Almost every crime story has a photo of a suspect.
The photos are mugshots.
Law enforcement agencies routinely release them these days. Back in my day they did not.
Of course in my day, reporters walked to work and home in ten foot snow drifts, uphill, both ways.
We prayed for footage of suspects. We wanted the , "Perp Walk."
There's nothing fair about a perp walk. It's part public humiliation and part public relations. But it made my job easier. In a perp walk, law enforcement walks a suspect publicly so the media can get the much sought after picture. The media is tipped in advance.
Toward the end of my television career, I took my son KC (Kevin Christopher) to work with me. I was scheduled to do an interview with NASCAR Driver Bill Elliott. Awesome Bill from Dawsonville was my son's favorite driver.
In what was more rule than exception I got pulled off that story in Dunmore and instead was assigned to cover the arrest of an arson suspect in Lewisburg. Forget that it was a 90-mile drive.

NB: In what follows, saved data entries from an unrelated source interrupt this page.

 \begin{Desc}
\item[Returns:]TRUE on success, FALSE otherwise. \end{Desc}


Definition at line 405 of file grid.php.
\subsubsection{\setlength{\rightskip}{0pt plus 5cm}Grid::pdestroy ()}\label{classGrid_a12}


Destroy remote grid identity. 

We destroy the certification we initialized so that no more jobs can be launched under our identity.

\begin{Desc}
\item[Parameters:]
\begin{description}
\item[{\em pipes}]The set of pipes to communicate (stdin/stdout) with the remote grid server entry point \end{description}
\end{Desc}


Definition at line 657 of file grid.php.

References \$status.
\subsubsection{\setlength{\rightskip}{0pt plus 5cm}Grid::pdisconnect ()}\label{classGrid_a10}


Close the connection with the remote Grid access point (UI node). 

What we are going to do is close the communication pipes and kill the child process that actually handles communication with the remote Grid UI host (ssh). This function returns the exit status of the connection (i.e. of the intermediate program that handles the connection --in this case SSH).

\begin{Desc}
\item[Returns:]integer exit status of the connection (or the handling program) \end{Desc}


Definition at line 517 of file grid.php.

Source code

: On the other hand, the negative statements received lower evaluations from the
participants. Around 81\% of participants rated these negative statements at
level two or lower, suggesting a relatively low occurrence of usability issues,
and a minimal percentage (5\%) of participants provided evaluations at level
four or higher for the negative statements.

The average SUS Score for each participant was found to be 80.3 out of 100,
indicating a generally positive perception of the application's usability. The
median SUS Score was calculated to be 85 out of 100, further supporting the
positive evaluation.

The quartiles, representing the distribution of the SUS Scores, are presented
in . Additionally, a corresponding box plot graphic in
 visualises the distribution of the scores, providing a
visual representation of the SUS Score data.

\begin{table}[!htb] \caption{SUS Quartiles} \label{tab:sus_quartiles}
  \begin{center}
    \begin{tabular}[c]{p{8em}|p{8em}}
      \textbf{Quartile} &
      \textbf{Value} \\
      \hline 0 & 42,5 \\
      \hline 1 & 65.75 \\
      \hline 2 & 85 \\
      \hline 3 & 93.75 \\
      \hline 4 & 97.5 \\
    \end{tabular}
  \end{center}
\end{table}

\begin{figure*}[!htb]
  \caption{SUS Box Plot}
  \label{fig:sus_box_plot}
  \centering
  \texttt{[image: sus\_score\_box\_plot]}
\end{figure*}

I had to disappoint my boy.
But he went along for the ride and witnessed a little known secret of the news business that we still laugh about.
The preliminary arraignment of the suspect was held at a Magistrate's Office in a strip mall. While we were set up to get pictures of the alleged arsonist, the trip from police cruiser to the front door was less than ten feet.
That was not enough time to get the pictures needed to do a full story. If the walk out of the Magistrate's office to police cruiser was the same few seconds, we faced a serious problem in trying to tell the story.
So here's the secret:
WE LOCK DOORS.
That's right when the police are inside, reporters or photographers routinely locked the doors of police cruisers with the sole purpose of getting the extra time for the pictures we needed.
When the Lewisburg officers led the arson suspect out of Court and back into their cruiser, they couldn't get in. For some reason the cruiser doors were locked. They were so unsuspecting, they had to scramble to find the keys to unlock the door. All that time, the cameras rolled.
Now reporters and photographers never let on. But a young boy couldn't help but smile and maybe even laugh.
His innocence almost proved our guilt.
What's the penalty for felonious mopery with intent to gawk?